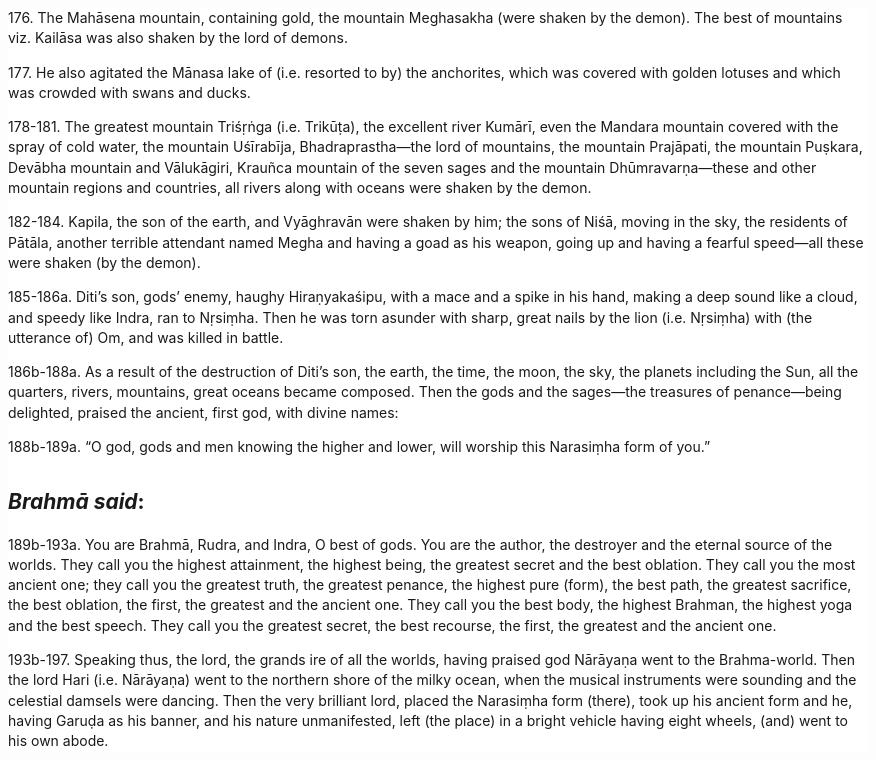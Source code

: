 176\. The Mahāsena mountain, containing gold, the mountain Meghasakha (were shaken by the demon). The best of mountains viz. Kailāsa was also shaken by the lord of demons.

177\. He also agitated the Mānasa lake of (i.e. resorted to by) the anchorites, which was covered with golden lotuses and which was crowded with swans and ducks.

178-181. The greatest mountain Triśṛṅga (i.e. Trikūṭa), the excellent river Kumārī, even the Mandara mountain covered with the spray of cold water, the mountain Uśīrabīja, Bhadraprastha—the lord of mountains, the mountain Prajāpati, the mountain Puṣkara, Devābha mountain and Vālukāgiri, Krauñca mountain of the seven sages and the mountain Dhūmravarṇa—these and other mountain regions and countries, all rivers along with oceans were shaken by the demon.

182-184. Kapila, the son of the earth, and Vyāghravān were shaken by him; the sons of Niśā, moving in the sky, the residents of Pātāla, another terrible attendant named Megha and having a goad as his weapon, going up and having a fearful speed—all these were shaken (by the demon).

185-186a. Diti’s son, gods’ enemy, haughy Hiraṇyakaśipu, with a mace and a spike in his hand, making a deep sound like a cloud, and speedy like Indra, ran to Nṛsiṃha. Then he was torn asunder with sharp, great nails by the lion (i.e. Nṛsiṃha) with (the utterance of) Om, and was killed in battle.

186b-188a. As a result of the destruction of Diti’s son, the earth, the time, the moon, the sky, the planets including the Sun, all the quarters, rivers, mountains, great oceans became composed. Then the gods and the sages—the treasures of penance—being delighted, praised the ancient, first god, with divine names:

188b-189a. “O god, gods and men knowing the higher and lower, will worship this Narasiṃha form of you.”

## *Brahmā said*:

189b-193a. You are Brahmā, Rudra, and Indra, O best of gods. You are the author, the destroyer and the eternal source of the worlds. They call you the highest attainment, the highest being, the greatest secret and the best oblation. They call you the most ancient one; they call you the greatest truth, the greatest penance, the highest pure (form), the best path, the greatest sacrifice, the best oblation, the first, the greatest and the ancient one. They call you the best body, the highest Brahman, the highest yoga and the best speech. They call you the greatest secret, the best recourse, the first, the greatest and the ancient one.

193b-197. Speaking thus, the lord, the grands ire of all the worlds, having praised god Nārāyaṇa went to the Brahma-world. Then the lord Hari (i.e. Nārāyaṇa) went to the northern shore of the milky ocean, when the musical instruments were sounding and the celestial damsels were dancing. Then the very brilliant lord, placed the Narasiṃha form (there), took up his ancient form and he, having Garuḍa as his banner, and his nature unmanifested, left (the place) in a bright vehicle having eight wheels, (and) went to his own abode.













[^2]:  Bhadradāru is a kind of pine.

[^1]:  The Tamāla tree is mentioned again in 62 below.
[^3]:  The Kurabaka tree is mentioned twice.
[^4]:  Nalba is a measure of distance equal to 400 cubits or hastas.
[^5]:  Viśvedevāḥ—Name of a particular group of deities ten in number and supposed to be sons of Viśva; their names are: Vasu, Satya, Kratu, Dakṣa, Kāla, Kāma, Dhṛti, Kuru, Purūravas and Mādrava.
[^6]:  Śataghnī—A kind of weapon used as a missile, supposed by some to be a sort of rocket, but described by others as a huge stone studded with iron spikes and four talas in length.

How to complete this task: Scan the records for the word "kind" and copy every line where it is found.

Response area:
[^2]:  Bhadradāru is a kind of pine.
[^6]:  Śataghnī—A kind of weapon used as a missile, supposed by some to be a sort of rocket, but described by others as a huge stone studded with iron spikes and four talas in length.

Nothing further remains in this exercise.